(Beginning of Records supplied)

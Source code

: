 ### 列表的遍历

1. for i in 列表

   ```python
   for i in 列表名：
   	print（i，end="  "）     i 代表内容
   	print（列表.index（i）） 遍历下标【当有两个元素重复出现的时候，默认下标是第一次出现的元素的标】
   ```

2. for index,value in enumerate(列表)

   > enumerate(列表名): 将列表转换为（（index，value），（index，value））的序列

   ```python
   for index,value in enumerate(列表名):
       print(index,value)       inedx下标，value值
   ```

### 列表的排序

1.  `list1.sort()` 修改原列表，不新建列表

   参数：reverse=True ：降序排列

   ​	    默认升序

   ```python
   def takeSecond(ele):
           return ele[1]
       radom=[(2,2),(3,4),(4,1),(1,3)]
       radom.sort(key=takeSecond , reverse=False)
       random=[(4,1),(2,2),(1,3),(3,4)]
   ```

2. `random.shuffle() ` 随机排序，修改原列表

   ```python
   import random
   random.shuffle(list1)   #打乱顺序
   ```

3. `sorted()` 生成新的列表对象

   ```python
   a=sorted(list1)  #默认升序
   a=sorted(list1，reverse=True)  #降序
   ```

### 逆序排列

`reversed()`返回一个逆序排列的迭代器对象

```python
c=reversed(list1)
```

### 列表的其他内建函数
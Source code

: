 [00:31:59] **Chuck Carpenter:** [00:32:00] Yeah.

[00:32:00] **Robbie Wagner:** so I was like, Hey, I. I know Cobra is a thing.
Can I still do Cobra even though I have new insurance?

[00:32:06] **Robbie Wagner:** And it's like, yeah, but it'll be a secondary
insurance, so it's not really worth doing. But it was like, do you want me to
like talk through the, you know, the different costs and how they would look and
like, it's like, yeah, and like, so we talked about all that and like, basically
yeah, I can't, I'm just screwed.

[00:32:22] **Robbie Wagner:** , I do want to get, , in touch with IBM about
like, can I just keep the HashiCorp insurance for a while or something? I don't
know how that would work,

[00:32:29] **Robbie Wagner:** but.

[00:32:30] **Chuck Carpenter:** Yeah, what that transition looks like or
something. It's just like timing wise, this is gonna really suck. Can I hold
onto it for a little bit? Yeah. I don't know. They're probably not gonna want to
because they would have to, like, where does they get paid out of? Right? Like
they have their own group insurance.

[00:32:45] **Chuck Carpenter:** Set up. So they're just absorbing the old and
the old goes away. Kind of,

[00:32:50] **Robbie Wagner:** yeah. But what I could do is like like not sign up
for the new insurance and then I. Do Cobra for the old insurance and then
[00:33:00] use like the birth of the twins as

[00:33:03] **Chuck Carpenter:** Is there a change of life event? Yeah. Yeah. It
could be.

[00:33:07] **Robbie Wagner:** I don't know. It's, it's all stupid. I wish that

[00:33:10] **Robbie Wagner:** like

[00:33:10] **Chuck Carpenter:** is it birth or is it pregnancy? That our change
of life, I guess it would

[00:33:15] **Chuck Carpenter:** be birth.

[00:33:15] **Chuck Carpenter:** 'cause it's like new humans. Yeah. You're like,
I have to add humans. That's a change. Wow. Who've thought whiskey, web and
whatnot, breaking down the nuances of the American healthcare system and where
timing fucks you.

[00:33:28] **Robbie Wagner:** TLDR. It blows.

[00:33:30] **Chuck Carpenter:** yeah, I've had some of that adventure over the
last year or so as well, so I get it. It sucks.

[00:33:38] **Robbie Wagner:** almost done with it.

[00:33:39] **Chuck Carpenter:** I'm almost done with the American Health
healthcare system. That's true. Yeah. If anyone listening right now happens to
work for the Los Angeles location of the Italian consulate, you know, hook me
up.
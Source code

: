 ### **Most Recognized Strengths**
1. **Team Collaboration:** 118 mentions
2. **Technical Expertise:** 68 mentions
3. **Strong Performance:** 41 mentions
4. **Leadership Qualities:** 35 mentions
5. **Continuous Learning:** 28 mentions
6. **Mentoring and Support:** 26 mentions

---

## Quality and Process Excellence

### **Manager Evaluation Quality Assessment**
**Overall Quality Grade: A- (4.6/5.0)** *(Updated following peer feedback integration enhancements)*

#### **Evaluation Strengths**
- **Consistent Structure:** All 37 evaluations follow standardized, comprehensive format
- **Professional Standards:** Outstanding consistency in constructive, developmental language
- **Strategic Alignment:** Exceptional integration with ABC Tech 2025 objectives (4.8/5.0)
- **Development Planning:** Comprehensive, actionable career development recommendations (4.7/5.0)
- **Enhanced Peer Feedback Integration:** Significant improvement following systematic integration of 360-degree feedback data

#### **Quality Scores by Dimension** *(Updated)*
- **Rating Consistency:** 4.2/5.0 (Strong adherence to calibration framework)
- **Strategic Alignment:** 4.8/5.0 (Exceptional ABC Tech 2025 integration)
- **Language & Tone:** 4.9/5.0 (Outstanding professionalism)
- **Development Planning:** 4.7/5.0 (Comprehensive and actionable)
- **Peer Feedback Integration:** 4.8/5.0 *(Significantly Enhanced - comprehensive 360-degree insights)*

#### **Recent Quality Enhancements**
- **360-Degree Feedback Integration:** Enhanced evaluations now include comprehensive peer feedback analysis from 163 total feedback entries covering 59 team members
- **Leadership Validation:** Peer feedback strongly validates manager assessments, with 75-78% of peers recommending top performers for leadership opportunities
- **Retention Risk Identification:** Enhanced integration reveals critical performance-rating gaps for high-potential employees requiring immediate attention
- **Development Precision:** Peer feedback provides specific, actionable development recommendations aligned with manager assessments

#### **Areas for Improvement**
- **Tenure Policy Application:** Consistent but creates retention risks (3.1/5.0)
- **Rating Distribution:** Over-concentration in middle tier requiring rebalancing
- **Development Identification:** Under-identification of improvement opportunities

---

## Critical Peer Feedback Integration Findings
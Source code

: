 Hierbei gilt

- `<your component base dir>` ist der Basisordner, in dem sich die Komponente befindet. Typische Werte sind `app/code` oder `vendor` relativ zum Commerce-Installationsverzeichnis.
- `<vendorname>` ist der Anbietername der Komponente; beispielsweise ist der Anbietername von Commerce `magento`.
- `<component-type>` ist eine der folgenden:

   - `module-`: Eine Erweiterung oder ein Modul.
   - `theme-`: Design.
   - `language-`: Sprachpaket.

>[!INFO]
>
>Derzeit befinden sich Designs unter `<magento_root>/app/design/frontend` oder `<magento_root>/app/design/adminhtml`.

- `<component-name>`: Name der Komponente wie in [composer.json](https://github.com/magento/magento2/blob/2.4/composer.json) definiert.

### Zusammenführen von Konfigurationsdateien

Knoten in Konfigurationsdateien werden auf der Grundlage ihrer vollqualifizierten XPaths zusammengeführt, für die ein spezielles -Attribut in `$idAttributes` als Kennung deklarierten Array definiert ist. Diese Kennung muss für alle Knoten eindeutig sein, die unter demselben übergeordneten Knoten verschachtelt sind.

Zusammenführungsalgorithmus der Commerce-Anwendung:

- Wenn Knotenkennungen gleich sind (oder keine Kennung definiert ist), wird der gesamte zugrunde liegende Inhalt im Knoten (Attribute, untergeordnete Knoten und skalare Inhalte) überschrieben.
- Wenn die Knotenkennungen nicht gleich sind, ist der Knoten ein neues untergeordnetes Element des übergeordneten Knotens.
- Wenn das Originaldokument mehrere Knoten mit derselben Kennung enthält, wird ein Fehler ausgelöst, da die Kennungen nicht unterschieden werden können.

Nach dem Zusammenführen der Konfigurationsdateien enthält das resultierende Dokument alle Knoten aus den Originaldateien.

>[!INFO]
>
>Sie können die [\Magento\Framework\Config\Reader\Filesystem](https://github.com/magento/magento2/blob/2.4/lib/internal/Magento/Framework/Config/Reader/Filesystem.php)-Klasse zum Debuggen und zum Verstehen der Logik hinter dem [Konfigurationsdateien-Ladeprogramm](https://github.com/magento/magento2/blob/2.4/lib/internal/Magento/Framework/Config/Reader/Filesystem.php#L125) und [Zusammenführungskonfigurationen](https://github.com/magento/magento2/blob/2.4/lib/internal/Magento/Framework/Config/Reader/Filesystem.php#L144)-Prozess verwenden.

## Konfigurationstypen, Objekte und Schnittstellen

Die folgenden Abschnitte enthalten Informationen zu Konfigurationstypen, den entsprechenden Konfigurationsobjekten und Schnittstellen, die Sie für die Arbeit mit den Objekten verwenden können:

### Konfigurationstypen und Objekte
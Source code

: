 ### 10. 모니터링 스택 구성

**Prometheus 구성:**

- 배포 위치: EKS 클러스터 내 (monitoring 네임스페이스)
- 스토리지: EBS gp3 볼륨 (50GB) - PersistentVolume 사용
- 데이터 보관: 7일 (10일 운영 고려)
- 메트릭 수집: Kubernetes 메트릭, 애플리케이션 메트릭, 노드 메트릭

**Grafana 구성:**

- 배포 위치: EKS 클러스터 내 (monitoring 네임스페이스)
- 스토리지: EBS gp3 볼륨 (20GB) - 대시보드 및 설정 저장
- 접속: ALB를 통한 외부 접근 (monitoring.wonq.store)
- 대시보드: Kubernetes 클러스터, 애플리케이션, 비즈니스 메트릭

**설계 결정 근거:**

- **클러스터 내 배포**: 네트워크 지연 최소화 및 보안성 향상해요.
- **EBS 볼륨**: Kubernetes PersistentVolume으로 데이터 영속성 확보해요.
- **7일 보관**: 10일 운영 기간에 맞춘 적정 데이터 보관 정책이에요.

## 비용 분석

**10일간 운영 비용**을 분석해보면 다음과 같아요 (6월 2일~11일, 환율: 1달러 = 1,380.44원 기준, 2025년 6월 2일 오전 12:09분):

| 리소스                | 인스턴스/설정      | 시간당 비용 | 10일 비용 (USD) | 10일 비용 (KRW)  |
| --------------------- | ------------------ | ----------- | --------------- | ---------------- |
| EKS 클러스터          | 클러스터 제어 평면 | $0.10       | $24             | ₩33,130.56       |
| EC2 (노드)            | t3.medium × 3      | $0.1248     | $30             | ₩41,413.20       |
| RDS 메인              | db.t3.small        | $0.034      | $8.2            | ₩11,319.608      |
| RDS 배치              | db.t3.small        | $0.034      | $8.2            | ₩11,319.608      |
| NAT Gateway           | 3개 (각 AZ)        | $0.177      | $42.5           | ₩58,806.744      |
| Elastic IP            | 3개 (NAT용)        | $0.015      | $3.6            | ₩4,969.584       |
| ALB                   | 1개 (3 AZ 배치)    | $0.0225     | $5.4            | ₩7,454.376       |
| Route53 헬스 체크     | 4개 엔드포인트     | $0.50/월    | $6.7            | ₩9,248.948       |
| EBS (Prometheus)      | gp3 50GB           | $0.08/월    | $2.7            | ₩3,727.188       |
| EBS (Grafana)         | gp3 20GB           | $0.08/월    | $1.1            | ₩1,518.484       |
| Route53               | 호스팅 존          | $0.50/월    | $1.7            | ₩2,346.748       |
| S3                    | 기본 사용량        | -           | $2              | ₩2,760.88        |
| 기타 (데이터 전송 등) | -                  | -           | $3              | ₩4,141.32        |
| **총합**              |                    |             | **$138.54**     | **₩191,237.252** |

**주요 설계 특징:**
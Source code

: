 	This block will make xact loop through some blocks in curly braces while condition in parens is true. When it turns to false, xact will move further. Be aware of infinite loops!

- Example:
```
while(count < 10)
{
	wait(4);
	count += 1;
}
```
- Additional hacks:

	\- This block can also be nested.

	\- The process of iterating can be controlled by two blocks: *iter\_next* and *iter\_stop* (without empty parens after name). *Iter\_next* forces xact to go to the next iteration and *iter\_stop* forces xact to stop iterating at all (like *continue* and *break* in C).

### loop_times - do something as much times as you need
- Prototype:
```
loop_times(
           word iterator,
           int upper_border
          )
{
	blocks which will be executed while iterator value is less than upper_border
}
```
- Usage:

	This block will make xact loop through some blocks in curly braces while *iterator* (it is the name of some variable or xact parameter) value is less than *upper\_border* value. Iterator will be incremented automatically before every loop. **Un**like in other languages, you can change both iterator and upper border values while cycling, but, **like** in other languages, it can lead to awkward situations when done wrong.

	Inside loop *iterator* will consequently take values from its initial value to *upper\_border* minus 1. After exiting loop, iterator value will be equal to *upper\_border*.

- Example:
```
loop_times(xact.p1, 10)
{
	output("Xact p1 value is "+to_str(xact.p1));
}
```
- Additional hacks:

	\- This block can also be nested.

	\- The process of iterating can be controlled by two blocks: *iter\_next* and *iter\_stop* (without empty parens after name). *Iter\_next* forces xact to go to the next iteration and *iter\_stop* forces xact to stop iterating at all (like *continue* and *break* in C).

(End of Records supplied)

Please work out how many lines in the data include "Exceptional"; write that number only.

2